The urchin considered, looked Scuff up and down, and made his decision. “No, but I can take you to someone ’oo were! But it’ll cost yer an ’ot meat pie.” He was pushing his luck, and they both knew it.

Scuff weighed his choices. His decision must be quick, or he would look weak. On the riverbank the weak did not survive.

“We’ll have a pie for lunch,” he gave his verdict. “You’ll get half of it. If what you find is any good, you can have a whole one, and pudding an’ custard for dessert.”

“Done,” the urchin said instantly.

“What’s your name?” Scuff asked him.

“Warren, but they call me Worm.”

“All right, Worm. Start being useful. And don’t think you can play me for a fool. When I was your size, I was on the river just like you are, so I know all about mudlarking.”

Worm looked at him with total disbelief.

Scuff glanced down at Worm’s feet. “You got better boots than I had,” Scuff observed. “You can’t be as daft as you’re acting.”

Worm shrugged. “I’m all right. C’mon then.”

T
HEY SPENT MOST OF
the day searching for information about the imaginary Aunt Lou, and mementos that did not exist. But along the way Scuff began to learn the things he had wanted to know about what had changed recently: who was afraid of whom, who was richer, who owed money, who had found things and sold them, because they had information about where they’d fetch up that other people didn’t. He had names now, specific debts paid off, people who had gone to ground, even if not yet the reason why.

Scuff treated Worm to a jolly good pie for supper, and the pudding with custard.

Early the next morning they began again. Worm was now fully expecting to be well fed, and Scuff had been forced to borrow money from Hester. He had managed to avoid telling her what he needed it for, but he didn’t think that would last long.

By the middle of the day Scuff had stopped trying to base it all on Aunt Lou’s lost bracelet or pendant, and Worm knew perfectly well that they were trying to get information about the disaster itself.

“Yer reckon as it weren’t the feller as they’ve got in prison, then?” he said, skipping a couple of steps to keep up with Scuff’s longer strides.

“Yeah, I reckon not,” Scuff agreed, actually rather relieved it wasn’t the accused, even if he didn’t know how to explain it further. A good explanation eluded him; his mind was so burning with the truth.

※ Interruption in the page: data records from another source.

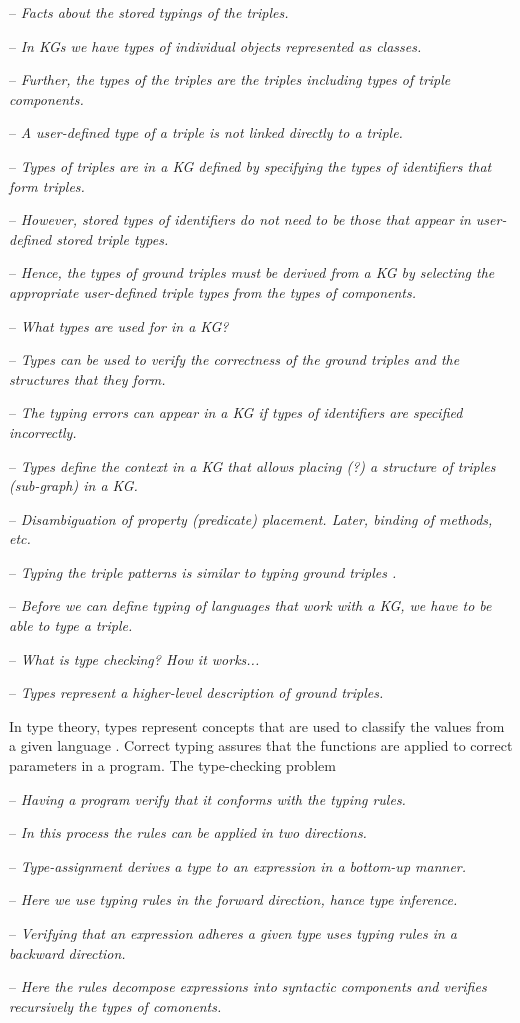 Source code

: \documentclass[runningheads]{llncs}
\newcommand{\notes}[1]{\noindent\begin{small}-- \emph{#1}\hfill\break\end{small}}
\newcommand{\nnotes}[1]{\indent\begin{small}-- \emph{#1}\hfill\break\end{small}}
\begin{document}
\notes{Facts about the stored typings of the triples.}
\notes{In KGs we have types of individual objects represented as classes.}
\notes{Further, the types of the triples are the triples including types of triple components.}
\notes{A user-defined type of a triple is not linked directly to a triple.}
\nnotes{Types of triples are in a KG defined by specifying the types of identifiers that form triples.}
\nnotes{However, stored types of identifiers do not need to be those that appear in user-defined stored triple types.}
\nnotes{Hence, the types of ground triples must be derived from a KG by selecting the appropriate user-defined triple types from the types of components.}

\notes{What types are used for in a KG?}
\notes{Types can be used to verify the correctness of the ground triples and the structures that they form.}
\nnotes{The typing errors can appear in a KG if types of identifiers are specified incorrectly.}
\notes{Types define the context in a KG that allows placing (?) a structure of triples (sub-graph) in a KG.}
\notes{Disambiguation of property (predicate) placement. Later, binding of methods, etc.}
\nnotes{Typing the triple patterns is similar to typing ground triples \cite{Savnik2025}.}
\notes{Before we can define typing of languages that work with a KG, we have to be able to type a triple.}

\notes{What is type checking? How it works...}
\notes{Types represent a higher-level description of ground triples.}
In type theory, types represent concepts that are used to classify the
values from a given language \cite{Pierce2002,Hindley1997}. Correct
typing assures that the functions are applied to correct parameters in
a program. The type-checking problem \\
\nnotes{Having a program verify that it conforms with the typing rules.}
\nnotes{In this process the rules can be applied in two directions.}
\nnotes{Type-assignment derives a type to an expression in a bottom-up manner.}
\nnotes{Here we use typing rules in the forward direction, hance type inference.}
\nnotes{Verifying that an expression adheres a given type uses typing rules in a backward direction.}
\nnotes{Here the rules decompose expressions into syntactic components and verifies recursively the types of comonents.}
\end{document}
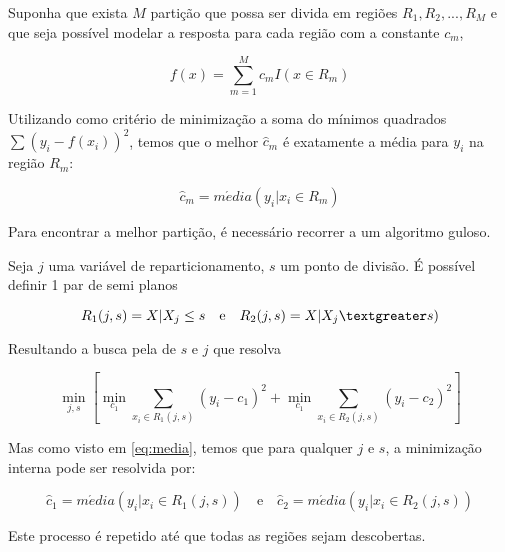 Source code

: Suponha que exista \begin{math}M\end{math} partição que possa ser divida em regiões \begin{math}R_{1}, R_{2}, ..., R_{M} \end{math} e que seja possível modelar a resposta para cada região com a constante \begin{math}c_{m}\end{math}, 

\begin{equation}
f(x) = \sum_{m=1}^{M}c_{m}I( x \in R_{m} )
\end{equation}

Utilizando como critério de minimização a soma do mínimos quadrados \begin{math}\sum{ (y_{i} - f(x_{i}))^{2}}\end{math}, temos que o melhor \begin{math}\hat c_{m}\end{math} é exatamente a média para \begin{math}y_{i}\end{math} na região \begin{math}R_{m}\end{math}:

\begin{equation}
\label{eq:media}
\hat c_{m} = m\acute edia(y_{i} | x_{i} \in R_{m})
\end{equation}

Para encontrar a melhor partição, é necessário recorrer a um algoritmo guloso.

Seja \begin{math}j\end{math} uma variável de reparticionamento, $s$ um ponto de divisão. É possível definir 1 par de semi planos 

\begin{equation}
R_{1}(j,s) = {X | X_{j}\leq s} \quad \textrm{e} \quad R_{2}(j,s) = {X | X_{j}\textgreater s})
\end{equation}

Resultando a busca pela de \begin{math}s\end{math} e \begin{math}j\end{math} que resolva

\begin{equation}
\min_{j,s} \left [ \min_{c_{1}} \sum_{x_{i} \in R_{1} (j,s)} (y_{i} - c_{1})^{2} + \min_{c_{1}} \sum_{x_{i} \in R_{2} (j,s)}(y_{i} - c_{2})^{2} \right ]
\end{equation} 


Mas como visto em \ref{eq:media}, temos que para qualquer $j$ e $s$, a minimização interna pode ser resolvida por:

\begin{equation}
\hat c_{1} = m\acute edia(y_{i} | x_{i} \in R_{1}(j,s)) \quad \textrm{e} \quad \hat c_{2} = m\acute edia(y_{i} | x_{i} \in R_{2}(j,s))
\end{equation} 

Este processo é repetido até que todas as regiões sejam descobertas.
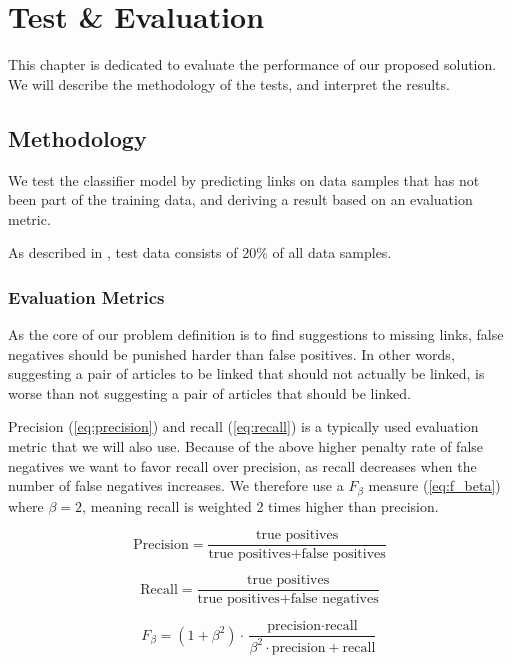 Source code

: \chapter{Test \& Evaluation}\label{chap:testeval}
This chapter is dedicated to evaluate the performance of our proposed solution. We will describe the methodology of the tests, and interpret the results.

\section{Methodology}
We test the classifier model by predicting links on data samples that has not been part of the training data, and deriving a result based on an evaluation metric.

As described in , test data consists of 20\% of all data samples. 

\subsection{Evaluation Metrics}
As the core of our problem definition is to find suggestions to missing links, false negatives should be punished harder than false positives. In other words, suggesting a pair of articles to be linked that should not actually be linked, is worse than not suggesting a pair of articles that should be linked. 

Precision (\cref{eq:precision}) and recall (\cref{eq:recall}) is a typically used evaluation metric that we will also use. Because of the above higher penalty rate of false negatives we want to favor recall over precision, as recall decreases when the number of false negatives increases. We therefore use a $F_\beta$ measure (\cref{eq:f_beta}) where $\beta = 2$, meaning recall is weighted 2 times higher than precision. 

\begin{equation}\label{eq:precision}
\text{Precision} = \frac{\text{true positives}}{\text{true positives} + \text{false positives}}
\end{equation}

\begin{equation}\label{eq:recall}
\text{Recall} = \frac{\text{true positives}}{\text{true positives} + \text{false negatives}}
\end{equation}

\begin{equation}\label{eq:f_beta}
F_\beta = (1+ \beta^2 ) \cdot \frac{ \text{precision} \cdot \text{recall} }{ \beta^2 \cdot \text{precision} + \text{recall} }
\end{equation}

Worm was quiet for several minutes as they climbed up a long row of steps and across the uneven planks of a wharf. Scuff did not look down at the tide through the missing slats, but he could hear it suck and squelch beneath them.

“Why’d you care?” Worm said at length as they went back up onto the stone dock again and passed a horse and cart standing patiently waiting to be loaded. Scuff wondered if horses were as bored as they looked. “ ’E were a bad one anyway. Even I know that.”

“I don’t care about ’is being a bad one,” Scuff said with deep conviction. “You shouldn’t ’ang someone for something as they didn’t do.
’Ow’d you take it if they done you for something you didn’t do?” The moment he had said it he wondered if perhaps it was a bad question.

“I’d be cross as hell,” Worm admitted. “Unless it were about right for summink I ’ad done? Mebbe!”

“An’ what if it wasn’t?”

“That in’t fair.” This time there was no doubt in Worm’s voice.

“And who gets to decide?” Scuff went on.

Worm thought about it for some time. “I guess it in’t right,” he conceded at length.

“And what else?” Scuff added. “What about the feller what did do it? He needs putting away.”

“ ’Anging?” Worm said thoughtfully. “Ye’re daft, you are. They’ll never get ’im now.”

Scuff could think of no suitable reply to that, not one that would impress this dirty, hungry, opinionated little urchin.

“I think I’m gonner be daft too,” Worm said at last, matching his step to Scuff’s. “Where are we goin’ ter next?”

“To find out how Wally Scammell got to pay off all his debts just after the
Princess Mary
went down.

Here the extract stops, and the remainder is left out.